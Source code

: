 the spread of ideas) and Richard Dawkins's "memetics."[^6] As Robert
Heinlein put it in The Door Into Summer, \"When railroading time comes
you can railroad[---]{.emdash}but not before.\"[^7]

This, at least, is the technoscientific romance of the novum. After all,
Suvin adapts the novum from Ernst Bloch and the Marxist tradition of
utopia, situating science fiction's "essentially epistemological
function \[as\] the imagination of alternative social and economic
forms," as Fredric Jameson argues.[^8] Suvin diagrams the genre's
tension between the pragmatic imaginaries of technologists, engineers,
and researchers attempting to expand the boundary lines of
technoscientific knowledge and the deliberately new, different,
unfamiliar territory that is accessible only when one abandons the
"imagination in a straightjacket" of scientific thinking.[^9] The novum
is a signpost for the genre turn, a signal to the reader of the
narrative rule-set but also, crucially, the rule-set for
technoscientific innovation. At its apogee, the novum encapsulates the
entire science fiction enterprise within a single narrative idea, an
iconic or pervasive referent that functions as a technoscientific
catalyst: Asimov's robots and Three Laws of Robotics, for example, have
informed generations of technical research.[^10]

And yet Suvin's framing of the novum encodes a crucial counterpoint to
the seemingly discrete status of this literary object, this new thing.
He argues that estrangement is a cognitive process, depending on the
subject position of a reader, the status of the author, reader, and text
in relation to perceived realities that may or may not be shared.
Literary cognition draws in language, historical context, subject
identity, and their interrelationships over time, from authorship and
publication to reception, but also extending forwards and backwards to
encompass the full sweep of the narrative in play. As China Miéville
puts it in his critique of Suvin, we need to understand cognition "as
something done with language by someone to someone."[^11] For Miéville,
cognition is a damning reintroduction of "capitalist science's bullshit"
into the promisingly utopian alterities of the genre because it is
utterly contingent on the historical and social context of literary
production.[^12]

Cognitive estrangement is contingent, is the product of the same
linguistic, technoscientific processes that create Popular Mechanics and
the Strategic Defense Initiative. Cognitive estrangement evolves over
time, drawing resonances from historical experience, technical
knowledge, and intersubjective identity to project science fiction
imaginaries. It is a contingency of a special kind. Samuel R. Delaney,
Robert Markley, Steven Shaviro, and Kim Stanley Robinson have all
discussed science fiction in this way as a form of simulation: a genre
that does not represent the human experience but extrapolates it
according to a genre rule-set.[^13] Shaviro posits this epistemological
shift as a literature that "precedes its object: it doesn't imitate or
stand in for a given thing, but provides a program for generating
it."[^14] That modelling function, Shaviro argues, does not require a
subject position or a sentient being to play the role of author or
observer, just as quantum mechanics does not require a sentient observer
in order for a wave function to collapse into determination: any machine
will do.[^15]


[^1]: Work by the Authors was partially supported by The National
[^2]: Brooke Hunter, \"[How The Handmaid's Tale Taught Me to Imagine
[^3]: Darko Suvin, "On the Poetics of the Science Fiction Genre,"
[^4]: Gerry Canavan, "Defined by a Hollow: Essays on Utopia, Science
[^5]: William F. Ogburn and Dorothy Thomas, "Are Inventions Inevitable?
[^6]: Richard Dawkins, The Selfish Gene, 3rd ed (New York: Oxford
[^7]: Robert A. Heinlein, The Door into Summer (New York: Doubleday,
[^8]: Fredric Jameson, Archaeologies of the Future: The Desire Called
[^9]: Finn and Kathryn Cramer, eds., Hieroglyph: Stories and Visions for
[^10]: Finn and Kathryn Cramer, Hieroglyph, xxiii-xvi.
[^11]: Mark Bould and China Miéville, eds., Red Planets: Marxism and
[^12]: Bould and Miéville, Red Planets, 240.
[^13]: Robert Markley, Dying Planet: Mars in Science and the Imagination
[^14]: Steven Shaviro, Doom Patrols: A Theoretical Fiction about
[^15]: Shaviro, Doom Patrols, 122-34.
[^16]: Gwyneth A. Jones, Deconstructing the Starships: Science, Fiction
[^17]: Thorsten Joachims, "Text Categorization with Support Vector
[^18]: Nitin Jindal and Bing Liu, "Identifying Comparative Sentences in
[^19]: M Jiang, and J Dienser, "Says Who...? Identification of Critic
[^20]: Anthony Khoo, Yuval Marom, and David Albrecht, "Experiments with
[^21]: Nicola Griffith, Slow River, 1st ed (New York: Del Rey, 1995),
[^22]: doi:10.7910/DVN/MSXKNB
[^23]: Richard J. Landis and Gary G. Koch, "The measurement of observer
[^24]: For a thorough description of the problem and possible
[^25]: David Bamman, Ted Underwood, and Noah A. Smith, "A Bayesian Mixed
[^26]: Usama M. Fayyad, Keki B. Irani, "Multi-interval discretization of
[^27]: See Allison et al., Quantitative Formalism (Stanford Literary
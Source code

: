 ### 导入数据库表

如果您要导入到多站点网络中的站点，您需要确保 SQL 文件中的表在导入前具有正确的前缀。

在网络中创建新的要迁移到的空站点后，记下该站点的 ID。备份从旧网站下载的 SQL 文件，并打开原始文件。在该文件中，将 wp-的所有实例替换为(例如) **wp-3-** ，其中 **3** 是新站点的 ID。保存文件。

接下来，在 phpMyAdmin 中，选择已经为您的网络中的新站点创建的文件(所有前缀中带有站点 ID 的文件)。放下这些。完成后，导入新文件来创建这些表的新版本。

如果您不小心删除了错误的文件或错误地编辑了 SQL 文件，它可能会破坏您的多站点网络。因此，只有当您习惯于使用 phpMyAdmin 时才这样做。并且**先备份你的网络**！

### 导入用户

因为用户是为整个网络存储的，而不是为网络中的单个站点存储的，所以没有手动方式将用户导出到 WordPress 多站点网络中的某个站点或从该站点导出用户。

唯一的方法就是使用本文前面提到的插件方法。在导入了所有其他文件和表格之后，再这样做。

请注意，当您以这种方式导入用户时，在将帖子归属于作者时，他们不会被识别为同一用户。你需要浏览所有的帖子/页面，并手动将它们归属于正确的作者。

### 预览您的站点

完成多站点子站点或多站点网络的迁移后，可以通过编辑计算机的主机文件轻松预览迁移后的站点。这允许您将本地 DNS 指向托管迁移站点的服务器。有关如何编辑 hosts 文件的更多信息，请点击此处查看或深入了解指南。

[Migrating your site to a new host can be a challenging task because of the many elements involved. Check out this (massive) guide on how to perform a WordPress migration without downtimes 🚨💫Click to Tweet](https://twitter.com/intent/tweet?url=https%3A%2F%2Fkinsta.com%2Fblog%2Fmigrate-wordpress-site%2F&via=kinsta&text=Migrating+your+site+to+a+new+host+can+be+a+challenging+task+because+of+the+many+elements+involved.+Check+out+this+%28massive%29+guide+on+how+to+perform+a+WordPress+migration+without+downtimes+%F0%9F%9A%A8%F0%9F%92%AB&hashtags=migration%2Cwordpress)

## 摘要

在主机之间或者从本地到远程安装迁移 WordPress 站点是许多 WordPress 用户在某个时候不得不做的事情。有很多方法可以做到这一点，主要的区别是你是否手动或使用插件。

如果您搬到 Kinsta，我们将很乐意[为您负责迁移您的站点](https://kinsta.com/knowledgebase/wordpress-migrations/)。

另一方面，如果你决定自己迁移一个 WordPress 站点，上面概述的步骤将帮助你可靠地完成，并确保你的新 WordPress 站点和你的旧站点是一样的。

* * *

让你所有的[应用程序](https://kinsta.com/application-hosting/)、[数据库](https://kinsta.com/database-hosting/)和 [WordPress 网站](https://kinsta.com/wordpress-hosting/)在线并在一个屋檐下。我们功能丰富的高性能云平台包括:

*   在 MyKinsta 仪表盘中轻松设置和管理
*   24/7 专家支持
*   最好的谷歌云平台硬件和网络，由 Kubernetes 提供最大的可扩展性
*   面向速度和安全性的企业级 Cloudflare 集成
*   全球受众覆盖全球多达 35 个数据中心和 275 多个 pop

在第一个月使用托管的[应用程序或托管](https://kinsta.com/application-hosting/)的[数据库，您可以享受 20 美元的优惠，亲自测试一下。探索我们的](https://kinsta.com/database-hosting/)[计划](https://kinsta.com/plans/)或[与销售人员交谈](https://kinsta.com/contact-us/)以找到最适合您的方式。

Directions: Would you restate, word for word, every line of the listing from its first line through the line with "Suvin adapts the"?

Answer to the problem:
Source code

: the spread of ideas) and Richard Dawkins's "memetics."[^6] As Robert
Heinlein put it in The Door Into Summer, \"When railroading time comes
you can railroad[---]{.emdash}but not before.\"[^7]

This, at least, is the technoscientific romance of the novum. After all,
Suvin adapts the novum from Ernst Bloch and the Marxist tradition of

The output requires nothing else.